For the moment, disregard the likelihood that the table of models and scores may be updated frequently and asynchronously. And disregard my implication above that sometimes you want to use more complicated selection criteria like “better than median” instead of “best score”. Hell, to make things even easier, don’t even worry (for now) about how one might randomize the order of columns: suppose we’re given a fixed order over a set of maybe a dozen columns.

How would one write a SQL query to do lexicase selection, as I’ve sketched it above?

I’m thinking maybe a recursive CTE of some sort, possibly with INTERSECT. Maybe. But I don’t know that much about SQL.

This may be too hard. It may be too much work for a SQL system. It certainly seems like the kind of thing Apache Spark would be good at, and so if it is too hard for SQL then I know something about architecture I didn’t know before, and now is a good time to decide these things.

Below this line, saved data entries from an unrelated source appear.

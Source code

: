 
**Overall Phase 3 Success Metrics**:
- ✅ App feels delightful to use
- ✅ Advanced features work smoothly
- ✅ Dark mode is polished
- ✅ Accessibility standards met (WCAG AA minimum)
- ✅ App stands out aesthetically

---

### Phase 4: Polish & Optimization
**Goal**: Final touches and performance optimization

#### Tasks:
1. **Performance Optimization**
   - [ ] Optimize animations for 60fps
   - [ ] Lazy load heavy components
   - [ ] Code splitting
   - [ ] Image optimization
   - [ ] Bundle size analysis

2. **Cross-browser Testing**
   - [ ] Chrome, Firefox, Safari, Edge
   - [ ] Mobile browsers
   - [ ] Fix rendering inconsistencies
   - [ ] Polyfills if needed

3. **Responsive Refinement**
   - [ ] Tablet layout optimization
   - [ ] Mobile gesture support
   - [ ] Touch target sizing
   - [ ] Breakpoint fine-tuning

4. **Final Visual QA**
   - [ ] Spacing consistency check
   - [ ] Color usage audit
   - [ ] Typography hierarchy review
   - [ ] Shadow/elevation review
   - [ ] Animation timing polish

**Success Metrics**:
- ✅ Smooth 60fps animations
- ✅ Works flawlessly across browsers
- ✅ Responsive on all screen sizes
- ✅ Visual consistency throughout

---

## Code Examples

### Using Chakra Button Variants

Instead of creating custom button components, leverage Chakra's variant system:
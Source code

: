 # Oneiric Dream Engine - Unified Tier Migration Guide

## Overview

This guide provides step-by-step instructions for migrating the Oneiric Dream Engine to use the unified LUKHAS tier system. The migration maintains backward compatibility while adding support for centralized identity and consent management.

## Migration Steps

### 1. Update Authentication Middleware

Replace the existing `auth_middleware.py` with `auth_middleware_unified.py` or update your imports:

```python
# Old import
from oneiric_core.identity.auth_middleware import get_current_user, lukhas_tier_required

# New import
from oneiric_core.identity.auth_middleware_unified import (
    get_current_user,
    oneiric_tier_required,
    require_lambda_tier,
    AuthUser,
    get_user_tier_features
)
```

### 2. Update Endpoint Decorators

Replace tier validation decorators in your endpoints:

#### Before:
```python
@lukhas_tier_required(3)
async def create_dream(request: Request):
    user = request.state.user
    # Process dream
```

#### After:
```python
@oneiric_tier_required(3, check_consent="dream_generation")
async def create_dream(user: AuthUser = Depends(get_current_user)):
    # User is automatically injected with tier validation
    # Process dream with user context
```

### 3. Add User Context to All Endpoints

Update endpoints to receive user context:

Or maybe it’s just better to do this in memory, as long as one avoids re-loading and re-writing big blocks of stuff. But when I say it that way, I keep coming back to the suspicion that SQL database people have spent decades making their servers smart enough to avoid re-loading and re-writing big blocks of stuff. And so inevitably I wonder whether that work is already done, at least in part.

Or—and this is a real possibility—maybe there is an equivalent representation of the models and cases and scores that would make this easier for SQL but harder to explain. For example, most of my recent implementations of distributed GP systems don’t use this

         case_1    case_2     case_3       case_4
model_1     1.0       5.0       97.0          4.9
model_2     9.4      27.0        6.0          0.9
model_3   811.6       5.0       54.0          0.9

but rather use this

model  case  score
1      1     1.0
3      2     5.0
2      1     9.4
1      2     5.0
3      4     0.9
...

That structure, with its foreign key index over case and model, makes my other code simpler, and certainly makes it faster to write to my databases. But how do I know? Maybe there’s some smart way to load that big vertical pile in and do some fancy temporary-column stuff to cobble together derived values that would be useful for a lexicase selection algorithm to use without re-wrapping the table.

I don’t know! And that’s interesting. So if you have any ideas, pass them along.

  1. The most obvious case of a “modular” problem in this sense Lee means would be, for example, something like \(f(x)=(x \text{ if } x > 3; sin(x) \text{ if } x \leq 3)\), where observations in one part of the range \(x\) give you useful information about one “task”, while in the other region the other “task” holds sway.